If Robinhood's proposed acquisition of WonderFi is approved, the U.S. fintech company would gain control of Bitbuy and Coinsquare as well as more than $2.1-billion in assets under custody.Dado Ruvic/Reuters
Vass Bednar is a contributing columnist for The Globe and Mail and host of the podcast Lately. She is the managing director of the Canadian SHIELD Institute and co-author of The Big Fix.
So far, much of our conversation around sovereignty has focused on the tangible, like shifting our own spending toward made-in-Canada products or rescheduling a summer vacation. It’s not enough.
If mindful consumption was the first front, the next phase of sovereignty means saying no to mergers that hollow out national infrastructure. Earlier this year, the federal government gave itself more power to do just that. It’s already time to use it.
Regulators must carefully review the proposed acquisition of WonderFi Technologies Inc., a Canadian digital asset platform, by Robinhood Markets Inc., a U.S. fintech company. If approved, Robinhood would gain control of Bitbuy and Coinsquare (two of the largest regulated crypto exchanges in Canada) as well as more than $2.1-billion in assets under custody.
This is not a marginal transaction. WonderFi is one of the last major Canadian-owned players in the space, built through a series of domestic acquisitions (Coinberry, Bitvo Inc., Coinsquare, CoinSmart and Bitbuy have all merged under WonderFi). Approving the deal would mean ceding a critical piece of homegrown infrastructure just as the sector is maturing.
Robinhood’s past controversies, like the infamous GameStop saga and ongoing SEC scrutiny, raise serious questions about how well it would operate under Canadian regulatory expectations. Its entry into our market could strain oversight systems and diminish public trust in Canada’s ability to govern digital finance.
More concerning, this move must be considered in the context of the recent Guiding and Establishing National Innovation for U.S. Stablecoins, or GENIUS, Act. The American law hardwires the U.S. dollar into stablecoins, cryptocurrencies pegged to an underlying asset. It establishes U.S. dominance of the future of global commerce.
As Robinhood moves deeper into stablecoins and U.S.-dollar–denominated digital payments, its presence in Canada could accelerate “digital dollarization,” according to a report by Morgan Stanley, diminishing the Bank of Canada’s influence over monetary policy and payment innovation. In short, this merger risks outsourcing a key layer of the digital payments economy to a platform optimized for growth, not governance.
Worse still, allowing this acquisition to proceed without rigorous scrutiny could set a troubling precedent: That Canada is open to losing ownership of financial platforms that serve millions. It would signal a weakening of our long-term capacity to build and host sovereign financial tools and nurture a fintech ecosystem aligned with domestic values and oversight. Once lost, these capacities are hard to recover.

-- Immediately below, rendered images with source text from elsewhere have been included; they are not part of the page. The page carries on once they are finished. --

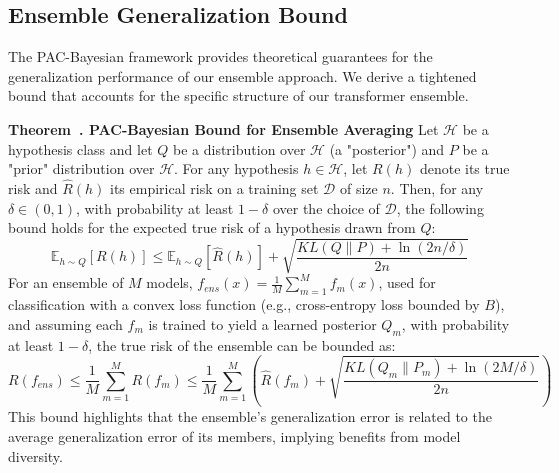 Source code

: \documentclass[journal]{IEEEtran}
\newcounter{theorem}
\newenvironment{theorem}[1][]{\refstepcounter{theorem}\par\medskip
   \noindent \textbf{Theorem~\thetheorem. #1} \rmfamily}{\medskip}
\begin{document}
\subsection{Ensemble Generalization Bound}

The PAC-Bayesian framework provides theoretical guarantees for the generalization performance of our ensemble approach. We derive a tightened bound that accounts for the specific structure of our transformer ensemble.

\begin{theorem}[PAC-Bayesian Bound for Ensemble Averaging]
\label{thm:pac_bayes_app}
Let $\mathcal{H}$ be a hypothesis class and let $Q$ be a distribution over $\mathcal{H}$ (a "posterior") and $P$ be a "prior" distribution over $\mathcal{H}$. For any hypothesis $h \in \mathcal{H}$, let $R(h)$ denote its true risk and $\hat{R}(h)$ its empirical risk on a training set $\mathcal{D}$ of size $n$. Then, for any $\delta \in (0,1)$, with probability at least $1-\delta$ over the choice of $\mathcal{D}$, the following bound holds for the expected true risk of a hypothesis drawn from $Q$:
\begin{equation}
\mathbb{E}_{h \sim Q}[R(h)] \leq \mathbb{E}_{h \sim Q}[\hat{R}(h)] + \sqrt{\frac{KL(Q \| P) + \ln(2n/\delta)}{2n}}
\end{equation}
For an ensemble of $M$ models, $f_{ens}(x) = \frac{1}{M} \sum_{m=1}^M f_m(x)$, used for classification with a convex loss function (e.g., cross-entropy loss bounded by $B$), and assuming each $f_m$ is trained to yield a learned posterior $Q_m$, with probability at least $1-\delta$, the true risk of the ensemble can be bounded as:
\begin{equation}
R(f_{ens}) \leq \frac{1}{M} \sum_{m=1}^M R(f_m) \leq \frac{1}{M} \sum_{m=1}^M \left( \hat{R}(f_m) + \sqrt{\frac{KL(Q_m \| P_m) + \ln(2M/\delta)}{2n}} \right)
\end{equation}
This bound highlights that the ensemble's generalization error is related to the average generalization error of its members, implying benefits from model diversity.
\end{theorem}
\end{document}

We’ve said no before in order to protect our interests. When Australia’s BHP Billiton attempted a US$39-billion hostile takeover of PotashCorp – a crown jewel of Canadian mining – then Saskatchewan premier Brad Wall rallied public opinion, and Ottawa ultimately blocked the deal under the Investment Canada Act. It was one of the rare moments when Canada asserted resource sovereignty and won.
We’ve stood our ground in other sectors, too. In 1998, then-finance minister Paul Martin blocked two proposed mergers between Canada’s largest banks (Royal Bank of Canada with Bank of Montreal, and CIBC with TD Bank) arguing that the deals were not in the public interest. At the time, it was a bold move and remains a reminder that economic sovereignty sometimes means saying no.
Opinion: Canada was once a global leader in crypto. It can be one again
We’ve also been leaders in the blockchain and crypto innovation space: Canada is the birthplace of Ethereum, the second-largest cryptocurrency platform in the world by market capitalization. Co-founded by Canadian Vitalik Buterin, Ethereum has become foundational to the global decentralized finance ecosystem. But like many Canadian-origin innovations, it didn’t stay here. Its governance, infrastructure and economic impact now largely operate beyond our borders.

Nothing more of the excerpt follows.